PH dollar international reserves hit 3-month high at $107 billion


The country’s gross international reserves (GIR) reached a three-month peak of $107.25 billion at the end of April, thanks to government bond issuances and higher gold prices.


According to preliminary data released by the Bangko Sentral ng Pilipinas (BSP) on Friday, the figure was 2.30 percent and 17.93 percent higher than the $104.48 billion and $90.94 billion recorded at the end of March and a year ago, respectively.


The sum at the end of April was the highest level of foreign reserves since the end of January this year, when it was $108.67 billion.


The rise in the GIR level month-over-month reflected inflows primarily from the proceeds of the national government’s global and samurai bond issuances, which were deposited with the BSP, according to the central bank.


Last December, the national government raised $2.75 billion (roughly P132.13 billion) through a two-tranche offering of US dollar-denominated bonds. Last March, it also secured 55 billion yen ($500 million, or P24.23 billion) in “samurai” bonds.

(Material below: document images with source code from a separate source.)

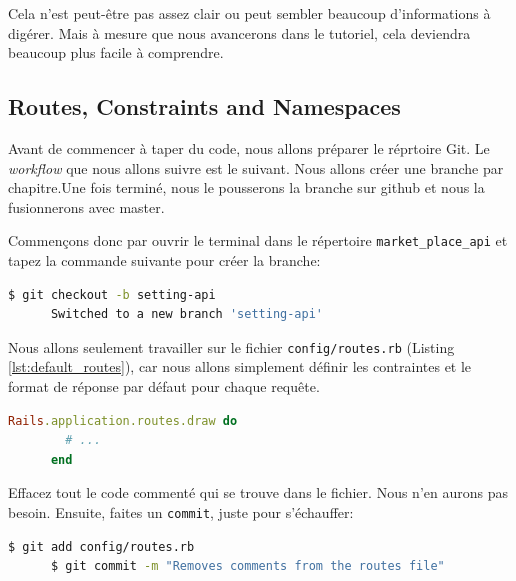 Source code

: \documentclass[]{report}
\begin{document}
    Cela n'est peut-être pas assez clair ou peut sembler beaucoup d'informations à digérer. Mais à mesure que nous avancerons dans le tutoriel, cela deviendra beaucoup plus facile à comprendre.

    \subsection{Routes, Constraints and Namespaces}\label{subsec:routes_constraints_namespaces}

      Avant de commencer à taper du code, nous allons préparer le réprtoire Git. Le \textit{workflow} que nous allons suivre est le suivant. Nous allons créer une branche par chapitre.Une fois terminé, nous le pousserons la branche sur github et nous la fusionnerons avec master.

      Commençons donc par ouvrir le terminal dans le répertoire \verb|market_place_api| et tapez la commande suivante pour créer la branche:

      \begin{scriptsize}
      \begin{lstlisting}[language=bash]
      $ git checkout -b setting-api
      Switched to a new branch 'setting-api'
      \end{lstlisting}
      \end{scriptsize}

      Nous allons seulement travailler sur le fichier \verb|config/routes.rb| (Listing \ref{lst:default_routes}), car nous allons simplement définir les contraintes et le format de réponse par défaut pour chaque requête.

      \begin{scriptsize}
      \begin{lstlisting}[language=ruby, caption={Le fichier routes.rb par défault}, label={lst:default_routes}]
      Rails.application.routes.draw do
        # ...
      end
      \end{lstlisting}
      \end{scriptsize}

      Effacez tout le code commenté qui se trouve dans le fichier. Nous n'en aurons pas besoin. Ensuite, faites un \verb|commit|, juste pour s'échauffer:

      \begin{scriptsize}
      \begin{lstlisting}[language=bash]
      $ git add config/routes.rb
      $ git commit -m "Removes comments from the routes file"
      \end{lstlisting}
      \end{scriptsize}
\end{document}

The BSP also stated that, “an upward adjustment in the value of the BSP’s gold holdings due to the increase in the price of gold in the international [market] contributed to the higher GIR level.”


Inflows were partly offset by outflows from the national government’s foreign currency debt servicing.

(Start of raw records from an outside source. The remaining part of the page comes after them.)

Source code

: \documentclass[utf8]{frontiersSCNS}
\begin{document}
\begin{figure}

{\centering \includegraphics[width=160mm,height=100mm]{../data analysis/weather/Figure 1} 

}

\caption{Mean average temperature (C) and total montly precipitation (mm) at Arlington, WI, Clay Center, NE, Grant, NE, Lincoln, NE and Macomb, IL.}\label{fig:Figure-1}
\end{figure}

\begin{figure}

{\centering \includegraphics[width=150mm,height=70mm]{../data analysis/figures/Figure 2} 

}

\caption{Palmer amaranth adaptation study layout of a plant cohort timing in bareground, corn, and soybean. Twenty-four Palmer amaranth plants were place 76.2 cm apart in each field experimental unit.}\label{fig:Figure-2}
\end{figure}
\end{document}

The new dollar-reserves amount also “represents a more than adequate external liquidity buffer, which can help cushion the domestic economy against external shocks.”

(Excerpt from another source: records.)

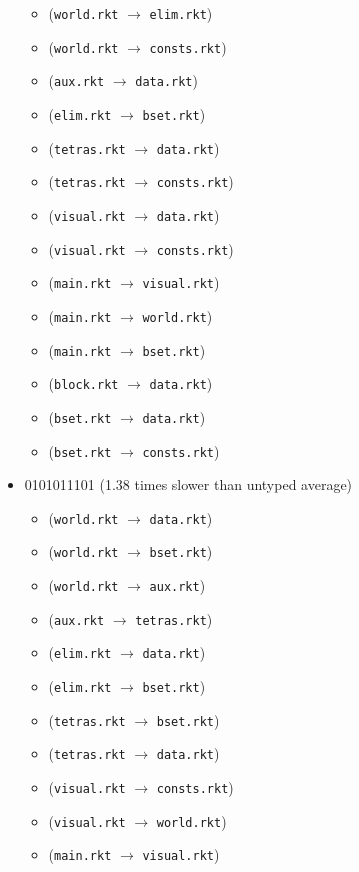 \documentclass{article}
\newcommand{\mono}[1]{\texttt{#1}}
\begin{document}
\begin{itemize}
\begin{itemize}
  \item (\mono{world.rkt} $\rightarrow$ \mono{elim.rkt})
  \item (\mono{world.rkt} $\rightarrow$ \mono{consts.rkt})
  \item (\mono{aux.rkt} $\rightarrow$ \mono{data.rkt})
  \item (\mono{elim.rkt} $\rightarrow$ \mono{bset.rkt})
  \item (\mono{tetras.rkt} $\rightarrow$ \mono{data.rkt})
  \item (\mono{tetras.rkt} $\rightarrow$ \mono{consts.rkt})
  \item (\mono{visual.rkt} $\rightarrow$ \mono{data.rkt})
  \item (\mono{visual.rkt} $\rightarrow$ \mono{consts.rkt})
  \item (\mono{main.rkt} $\rightarrow$ \mono{visual.rkt})
  \item (\mono{main.rkt} $\rightarrow$ \mono{world.rkt})
  \item (\mono{main.rkt} $\rightarrow$ \mono{bset.rkt})
  \item (\mono{block.rkt} $\rightarrow$ \mono{data.rkt})
  \item (\mono{bset.rkt} $\rightarrow$ \mono{data.rkt})
  \item (\mono{bset.rkt} $\rightarrow$ \mono{consts.rkt})
  \end{itemize}
\item 0101011101 (1.38 times slower than untyped average)
  \begin{itemize}
  \item (\mono{world.rkt} $\rightarrow$ \mono{data.rkt})
  \item (\mono{world.rkt} $\rightarrow$ \mono{bset.rkt})
  \item (\mono{world.rkt} $\rightarrow$ \mono{aux.rkt})
  \item (\mono{aux.rkt} $\rightarrow$ \mono{tetras.rkt})
  \item (\mono{elim.rkt} $\rightarrow$ \mono{data.rkt})
  \item (\mono{elim.rkt} $\rightarrow$ \mono{bset.rkt})
  \item (\mono{tetras.rkt} $\rightarrow$ \mono{bset.rkt})
  \item (\mono{tetras.rkt} $\rightarrow$ \mono{data.rkt})
  \item (\mono{visual.rkt} $\rightarrow$ \mono{consts.rkt})
  \item (\mono{visual.rkt} $\rightarrow$ \mono{world.rkt})
  \item (\mono{main.rkt} $\rightarrow$ \mono{visual.rkt})

\end{itemize}
\end{itemize}
\end{document}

It also covers 12.3 months of imports, which is higher than the 12 months and 8.5 months buffers seen at the end of March and a year ago; 7.5 times the country’s short-term external debt based on original maturity; and 5.2 times based on residual maturity.


The disparity between GIR and total short-term liabilities, known as net international reserves, increased to $107.24 billion at the end of April from $104.47 billion a month earlier.


These reserves are expected to rise to $106 billion this year, according to the central bank. This equates to 10.9 months of import protection, with current and financial account inflows providing help.


However, central bank Governor Benjamin Diokno expects reserves to reach $120 billion by the end of the year.